Starting point is 00:31:10 Also, for the second or third year in a row, they have moved this game from the incredibly problematic 11 a.m. local to the equally but opposite problematic 9 p.m. local. I think, yeah, but that's the way. That's the easier problem to deal with, for sure. it's it's the worse and therefore better of two evils oh it's a lot of fun i'm not disparaging it at all this can be great i enjoyed the decline at one point this bowl game had the raging cajans in it like three years in a row it was great and year one they were real real real real hype about it right like well we're in the bowl game it'd be awesome year three they're like they figured they did the good place thing where they figured out they're like oh we're in hell this is all this is the only place we can go
Starting point is 00:31:56 We can't go to any other bowl ever We're just here Like Pitt, the Birmingham Bowl, five years running Or however long that was What game is Pitt in this year? Let's go to that one The Sun Bowl Oh, interesting Yeah, we're going to get to the Sun Bowl later
Starting point is 00:32:10 Don't worry about that Of course Pitt isn't Way too good of a game to be discussed this early Yeah, you did it I'm proud of you and you did a good job Scott Schaefer coaches On Middle Tennessee State Did we know this?
Starting point is 00:32:26 Oh, I did not. Okay. There's like, I mean, Rick Stockstall has a real. He's down here with the rest of us. Between Scott Schaefer and Tony Franklin, Rick Stocksdale has really assembled like a, oh, just one more job. Just, oh, just want to retire. I will not hear Tony Franklin put in the same category with Scott fucking Schaefer.
Starting point is 00:32:52 Yeah, you can't slander, you can't slander T. Frank like that. What do those two talk about? Hopefully they don't. They probably continually rotate through new topics that they each have one-sentence conversations about, right? Like Tony Franklin's like, hey, you ever had like a vegetarian Friday? Scott Schaefer's like, fuck you. Okay, next subject. They've found like two things they can agree on for one minute.

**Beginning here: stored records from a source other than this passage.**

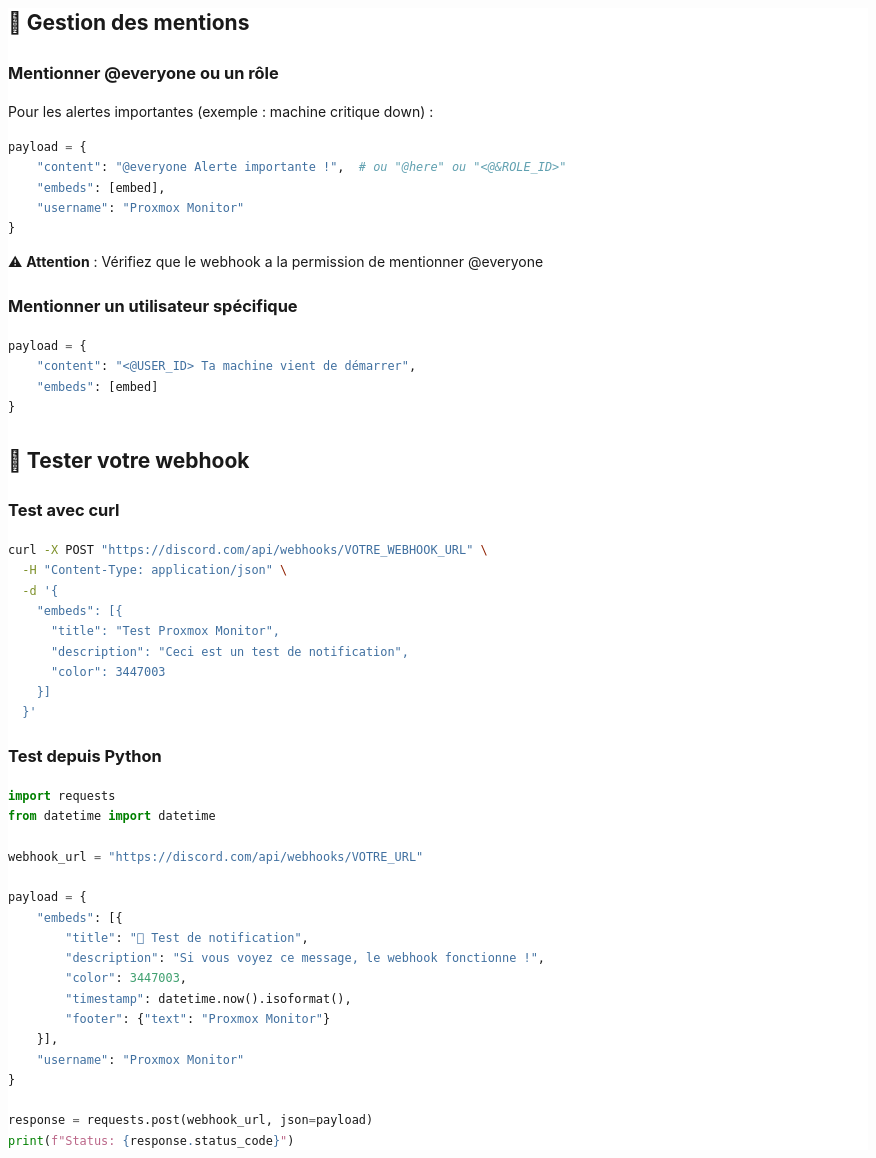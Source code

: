 ## 🔔 Gestion des mentions

### Mentionner @everyone ou un rôle

Pour les alertes importantes (exemple : machine critique down) :

```python
payload = {
    "content": "@everyone Alerte importante !",  # ou "@here" ou "<@&ROLE_ID>"
    "embeds": [embed],
    "username": "Proxmox Monitor"
}
```

⚠️ **Attention** : Vérifiez que le webhook a la permission de mentionner @everyone

### Mentionner un utilisateur spécifique

```python
payload = {
    "content": "<@USER_ID> Ta machine vient de démarrer",
    "embeds": [embed]
}
```

## 🧪 Tester votre webhook

### Test avec curl

```bash
curl -X POST "https://discord.com/api/webhooks/VOTRE_WEBHOOK_URL" \
  -H "Content-Type: application/json" \
  -d '{
    "embeds": [{
      "title": "Test Proxmox Monitor",
      "description": "Ceci est un test de notification",
      "color": 3447003
    }]
  }'
```

### Test depuis Python

```python
import requests
from datetime import datetime

webhook_url = "https://discord.com/api/webhooks/VOTRE_URL"

payload = {
    "embeds": [{
        "title": "🧪 Test de notification",
        "description": "Si vous voyez ce message, le webhook fonctionne !",
        "color": 3447003,
        "timestamp": datetime.now().isoformat(),
        "footer": {"text": "Proxmox Monitor"}
    }],
    "username": "Proxmox Monitor"
}

response = requests.post(webhook_url, json=payload)
print(f"Status: {response.status_code}")
```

Starting point is 00:33:20 We like football. Okay, cool. Or like they have the same. coffee order at Denny's, which is coffee. Yeah. We both like football and the films of Eisenstein. It's crazy. And Rick Stockstill, our golden god. Love him so much. Scott Schaefer can't read. That's the only difference.
Starting point is 00:33:41 Is Rick Stock still like, what, the fifth most longest tenured coach in FBS at this point? He's got to be up there. That sounds right. He's been there since what? This is his 12th or 13th year or something? yeah and i would also dean of murphy's borough yeah man that's grim now that i said it out loud that's fine i would also point out the other fantastic like fact about mtsu that that brent stock still brent stock still i believe was in the top three in active passing this year who's brent stock still that would be uh that would be the son of the Coach, who's also the quarterback, who was born in 1994.
Starting point is 00:34:34 Cassio Dog, slow encroaching March of Death. Cassio Dog, dance macabre. Yeah, he's... No, seriously, do dance macaw is Cassio dog. I'll have to remember the melody, okay? Take me a minute. Yeah, this was, of course, Brent Stockstill, who, the quarterback who had the easy schedule this year. I believe ballroom dancing was actually... He was taking water aerobics. He was taking
Starting point is 00:35:00 teaching water safety, coaching an umpiring baseball, an athletic training class, and water aerobics. So his major was camp counselor.